Out of the data below, copy every line with the string "sure".
BEGIN RECORDS SHOWN
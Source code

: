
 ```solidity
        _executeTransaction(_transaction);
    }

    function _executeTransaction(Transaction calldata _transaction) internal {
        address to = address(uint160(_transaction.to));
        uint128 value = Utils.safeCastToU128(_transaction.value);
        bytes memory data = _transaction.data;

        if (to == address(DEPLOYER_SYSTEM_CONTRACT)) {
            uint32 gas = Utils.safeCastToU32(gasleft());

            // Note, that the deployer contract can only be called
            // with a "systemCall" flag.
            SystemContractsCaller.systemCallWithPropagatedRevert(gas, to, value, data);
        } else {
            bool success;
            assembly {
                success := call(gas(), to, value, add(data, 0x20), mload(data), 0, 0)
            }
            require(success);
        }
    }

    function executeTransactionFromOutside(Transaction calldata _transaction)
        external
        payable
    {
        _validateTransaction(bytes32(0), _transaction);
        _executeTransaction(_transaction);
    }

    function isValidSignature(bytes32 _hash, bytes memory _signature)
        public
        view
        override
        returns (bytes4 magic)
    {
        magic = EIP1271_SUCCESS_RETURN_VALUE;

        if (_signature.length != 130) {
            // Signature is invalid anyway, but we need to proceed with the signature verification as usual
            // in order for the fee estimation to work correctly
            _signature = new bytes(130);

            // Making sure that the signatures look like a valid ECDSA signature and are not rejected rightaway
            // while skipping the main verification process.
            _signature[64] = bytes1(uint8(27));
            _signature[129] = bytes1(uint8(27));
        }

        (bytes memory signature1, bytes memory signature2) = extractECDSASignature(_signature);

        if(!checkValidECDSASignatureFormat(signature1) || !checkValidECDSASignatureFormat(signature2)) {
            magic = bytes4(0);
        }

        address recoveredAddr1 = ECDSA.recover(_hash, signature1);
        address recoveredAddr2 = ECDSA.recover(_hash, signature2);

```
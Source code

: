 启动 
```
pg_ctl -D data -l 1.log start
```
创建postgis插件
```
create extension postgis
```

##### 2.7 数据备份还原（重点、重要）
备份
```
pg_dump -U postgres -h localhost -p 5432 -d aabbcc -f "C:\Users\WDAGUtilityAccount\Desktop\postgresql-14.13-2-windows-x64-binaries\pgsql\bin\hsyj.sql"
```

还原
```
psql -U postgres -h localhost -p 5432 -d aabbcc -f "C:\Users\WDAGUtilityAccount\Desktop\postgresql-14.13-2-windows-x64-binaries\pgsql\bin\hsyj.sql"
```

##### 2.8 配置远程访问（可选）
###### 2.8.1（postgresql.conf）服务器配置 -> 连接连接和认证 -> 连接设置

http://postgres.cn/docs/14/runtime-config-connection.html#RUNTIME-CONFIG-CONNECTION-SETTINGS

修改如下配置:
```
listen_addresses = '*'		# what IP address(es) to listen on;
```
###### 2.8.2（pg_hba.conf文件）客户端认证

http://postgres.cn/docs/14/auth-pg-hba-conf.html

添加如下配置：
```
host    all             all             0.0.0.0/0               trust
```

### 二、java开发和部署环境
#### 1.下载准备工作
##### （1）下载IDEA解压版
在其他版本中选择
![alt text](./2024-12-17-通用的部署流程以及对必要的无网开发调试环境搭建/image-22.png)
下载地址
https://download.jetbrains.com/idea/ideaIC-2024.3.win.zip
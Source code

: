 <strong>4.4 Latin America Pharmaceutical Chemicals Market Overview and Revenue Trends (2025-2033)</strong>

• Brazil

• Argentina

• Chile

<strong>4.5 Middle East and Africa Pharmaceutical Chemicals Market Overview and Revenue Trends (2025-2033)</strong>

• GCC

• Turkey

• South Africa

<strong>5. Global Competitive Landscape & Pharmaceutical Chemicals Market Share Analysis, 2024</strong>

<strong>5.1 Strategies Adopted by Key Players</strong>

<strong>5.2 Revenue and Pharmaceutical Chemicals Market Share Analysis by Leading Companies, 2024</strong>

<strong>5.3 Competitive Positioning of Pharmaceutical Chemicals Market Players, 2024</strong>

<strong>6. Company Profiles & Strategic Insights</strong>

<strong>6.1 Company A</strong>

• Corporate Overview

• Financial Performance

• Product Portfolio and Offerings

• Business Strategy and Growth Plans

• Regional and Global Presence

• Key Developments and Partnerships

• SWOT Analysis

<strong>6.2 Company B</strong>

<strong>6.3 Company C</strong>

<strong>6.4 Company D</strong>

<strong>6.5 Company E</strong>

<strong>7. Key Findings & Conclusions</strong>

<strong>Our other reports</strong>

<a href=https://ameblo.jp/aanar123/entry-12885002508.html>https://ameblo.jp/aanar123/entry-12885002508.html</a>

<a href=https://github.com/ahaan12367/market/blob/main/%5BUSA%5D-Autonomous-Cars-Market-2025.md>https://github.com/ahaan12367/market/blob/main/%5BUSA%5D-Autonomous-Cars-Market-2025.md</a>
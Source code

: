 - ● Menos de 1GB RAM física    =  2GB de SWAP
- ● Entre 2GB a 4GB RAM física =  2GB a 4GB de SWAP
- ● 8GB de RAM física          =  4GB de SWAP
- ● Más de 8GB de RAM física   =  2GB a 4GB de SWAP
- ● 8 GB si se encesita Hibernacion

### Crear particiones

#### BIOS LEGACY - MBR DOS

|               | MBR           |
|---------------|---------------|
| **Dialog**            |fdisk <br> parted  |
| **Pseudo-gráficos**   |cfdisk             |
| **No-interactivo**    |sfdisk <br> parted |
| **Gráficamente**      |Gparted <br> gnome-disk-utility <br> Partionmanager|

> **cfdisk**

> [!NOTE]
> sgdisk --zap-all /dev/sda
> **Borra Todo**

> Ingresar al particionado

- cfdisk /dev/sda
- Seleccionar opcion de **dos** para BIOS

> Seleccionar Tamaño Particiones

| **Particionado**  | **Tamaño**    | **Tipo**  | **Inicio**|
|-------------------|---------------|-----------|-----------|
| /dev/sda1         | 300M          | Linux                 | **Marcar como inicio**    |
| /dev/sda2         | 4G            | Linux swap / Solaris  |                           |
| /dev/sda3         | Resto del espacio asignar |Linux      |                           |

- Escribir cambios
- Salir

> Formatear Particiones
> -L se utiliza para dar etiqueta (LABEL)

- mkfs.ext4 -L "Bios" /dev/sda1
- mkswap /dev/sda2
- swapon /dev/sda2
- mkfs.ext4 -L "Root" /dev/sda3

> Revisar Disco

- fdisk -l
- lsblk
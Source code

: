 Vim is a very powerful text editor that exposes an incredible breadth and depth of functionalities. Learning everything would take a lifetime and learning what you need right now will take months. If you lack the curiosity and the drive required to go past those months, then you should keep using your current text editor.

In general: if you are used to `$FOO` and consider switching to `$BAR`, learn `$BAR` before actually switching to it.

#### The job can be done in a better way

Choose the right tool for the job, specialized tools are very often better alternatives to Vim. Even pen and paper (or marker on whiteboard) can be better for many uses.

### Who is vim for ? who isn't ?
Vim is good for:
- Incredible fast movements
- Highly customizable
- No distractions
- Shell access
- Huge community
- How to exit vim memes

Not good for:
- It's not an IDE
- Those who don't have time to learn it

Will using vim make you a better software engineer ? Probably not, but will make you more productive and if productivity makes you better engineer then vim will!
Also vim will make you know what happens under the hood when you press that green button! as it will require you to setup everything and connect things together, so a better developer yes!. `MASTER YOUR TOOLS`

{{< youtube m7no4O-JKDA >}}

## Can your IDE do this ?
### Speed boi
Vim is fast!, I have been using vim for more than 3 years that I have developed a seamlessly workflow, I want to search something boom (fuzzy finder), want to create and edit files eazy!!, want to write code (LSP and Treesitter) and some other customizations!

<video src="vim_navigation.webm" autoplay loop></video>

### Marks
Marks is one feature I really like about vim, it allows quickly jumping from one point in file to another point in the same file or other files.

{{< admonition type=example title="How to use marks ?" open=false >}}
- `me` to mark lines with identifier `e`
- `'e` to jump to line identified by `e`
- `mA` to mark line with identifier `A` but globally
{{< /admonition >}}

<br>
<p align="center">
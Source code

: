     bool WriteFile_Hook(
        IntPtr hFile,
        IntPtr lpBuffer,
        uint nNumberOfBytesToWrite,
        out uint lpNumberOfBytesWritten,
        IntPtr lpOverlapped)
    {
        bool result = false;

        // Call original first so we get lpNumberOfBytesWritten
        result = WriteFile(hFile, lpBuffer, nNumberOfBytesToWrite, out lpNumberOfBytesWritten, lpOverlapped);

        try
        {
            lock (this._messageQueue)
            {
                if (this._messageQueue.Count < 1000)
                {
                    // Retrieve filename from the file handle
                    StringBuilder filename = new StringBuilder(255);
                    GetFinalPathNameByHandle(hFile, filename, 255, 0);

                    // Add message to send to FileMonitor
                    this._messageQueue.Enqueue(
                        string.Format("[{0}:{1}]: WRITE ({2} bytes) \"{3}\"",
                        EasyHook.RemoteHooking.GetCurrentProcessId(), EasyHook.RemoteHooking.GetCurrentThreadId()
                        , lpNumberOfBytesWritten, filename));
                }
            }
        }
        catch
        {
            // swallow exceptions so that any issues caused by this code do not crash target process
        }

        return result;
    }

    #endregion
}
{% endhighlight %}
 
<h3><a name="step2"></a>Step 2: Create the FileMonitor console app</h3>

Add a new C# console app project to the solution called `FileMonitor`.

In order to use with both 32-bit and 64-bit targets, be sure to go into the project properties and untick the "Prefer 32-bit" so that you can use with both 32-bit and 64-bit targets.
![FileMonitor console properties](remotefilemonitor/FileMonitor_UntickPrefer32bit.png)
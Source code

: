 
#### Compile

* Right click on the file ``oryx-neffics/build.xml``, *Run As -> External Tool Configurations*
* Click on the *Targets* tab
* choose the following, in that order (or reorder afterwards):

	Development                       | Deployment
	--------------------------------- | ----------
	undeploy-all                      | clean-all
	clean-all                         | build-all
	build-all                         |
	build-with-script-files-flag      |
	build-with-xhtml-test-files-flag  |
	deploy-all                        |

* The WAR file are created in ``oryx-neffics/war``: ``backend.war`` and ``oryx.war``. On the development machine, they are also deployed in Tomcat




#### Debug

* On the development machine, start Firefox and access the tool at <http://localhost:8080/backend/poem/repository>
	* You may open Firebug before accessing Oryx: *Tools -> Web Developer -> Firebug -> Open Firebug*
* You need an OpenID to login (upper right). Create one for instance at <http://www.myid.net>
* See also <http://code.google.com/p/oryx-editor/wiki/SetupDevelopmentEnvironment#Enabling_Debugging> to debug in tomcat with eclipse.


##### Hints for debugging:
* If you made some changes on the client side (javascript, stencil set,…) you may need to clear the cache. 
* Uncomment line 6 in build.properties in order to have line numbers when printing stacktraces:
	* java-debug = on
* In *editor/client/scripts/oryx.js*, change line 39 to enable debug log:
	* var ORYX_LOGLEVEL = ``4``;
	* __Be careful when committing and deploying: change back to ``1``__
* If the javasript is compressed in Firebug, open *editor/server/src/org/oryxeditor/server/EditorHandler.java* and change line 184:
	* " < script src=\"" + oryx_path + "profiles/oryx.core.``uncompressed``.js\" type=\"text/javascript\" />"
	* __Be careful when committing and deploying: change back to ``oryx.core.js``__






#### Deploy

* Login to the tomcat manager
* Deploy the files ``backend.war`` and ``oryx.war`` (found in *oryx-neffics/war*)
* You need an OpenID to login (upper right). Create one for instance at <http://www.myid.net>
END RECORDS SHOWN
TASK OUTPUT
            // Making sure that the signatures look like a valid ECDSA signature and are not rejected rightaway
In order to use with both 32-bit and 64-bit targets, be sure to go into the project properties and untick the "Prefer 32-bit" so that you can use with both 32-bit and 64-bit targets.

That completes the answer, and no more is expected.